Supplied material:
============
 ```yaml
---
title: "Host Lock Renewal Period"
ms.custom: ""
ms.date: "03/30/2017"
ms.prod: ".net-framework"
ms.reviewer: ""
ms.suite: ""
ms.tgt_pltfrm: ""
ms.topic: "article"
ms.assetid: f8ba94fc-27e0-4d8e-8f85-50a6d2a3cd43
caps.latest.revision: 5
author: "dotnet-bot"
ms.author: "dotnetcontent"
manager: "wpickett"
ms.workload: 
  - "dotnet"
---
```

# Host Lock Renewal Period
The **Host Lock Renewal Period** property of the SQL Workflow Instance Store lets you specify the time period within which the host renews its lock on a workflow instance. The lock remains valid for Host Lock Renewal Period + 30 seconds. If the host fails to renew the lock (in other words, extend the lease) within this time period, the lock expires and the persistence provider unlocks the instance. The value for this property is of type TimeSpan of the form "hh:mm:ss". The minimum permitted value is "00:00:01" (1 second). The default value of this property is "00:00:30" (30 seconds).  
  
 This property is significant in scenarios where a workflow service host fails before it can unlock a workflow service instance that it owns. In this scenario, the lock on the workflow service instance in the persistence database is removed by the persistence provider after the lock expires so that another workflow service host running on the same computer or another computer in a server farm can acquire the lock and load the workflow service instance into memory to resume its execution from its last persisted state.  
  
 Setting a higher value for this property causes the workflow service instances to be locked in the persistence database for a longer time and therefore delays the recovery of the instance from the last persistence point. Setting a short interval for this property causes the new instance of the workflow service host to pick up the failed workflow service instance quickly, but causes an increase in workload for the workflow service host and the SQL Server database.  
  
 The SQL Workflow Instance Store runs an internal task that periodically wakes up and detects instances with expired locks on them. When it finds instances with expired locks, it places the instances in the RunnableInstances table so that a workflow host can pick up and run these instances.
============
Aim of the task:
The lines running from the start of the data through the one that contains "The **Host Lock" should be reproduced exactly, and only those.

Answer space:
 ```yaml
---
title: "Host Lock Renewal Period"
ms.custom: ""
ms.date: "03/30/2017"
ms.prod: ".net-framework"
ms.reviewer: ""
ms.suite: ""
ms.tgt_pltfrm: ""
ms.topic: "article"
ms.assetid: f8ba94fc-27e0-4d8e-8f85-50a6d2a3cd43
caps.latest.revision: 5
author: "dotnet-bot"
ms.author: "dotnetcontent"
manager: "wpickett"
ms.workload: 
  - "dotnet"
---
```

# Host Lock Renewal Period
The **Host Lock Renewal Period** property of the SQL Workflow Instance Store lets you specify the time period within which the host renews its lock on a workflow instance. The lock remains valid for Host Lock Renewal Period + 30 seconds. If the host fails to renew the lock (in other words, extend the lease) within this time period, the lock expires and the persistence provider unlocks the instance. The value for this property is of type TimeSpan of the form "hh:mm:ss". The minimum permitted value is "00:00:01" (1 second). The default value of this property is "00:00:30" (30 seconds).  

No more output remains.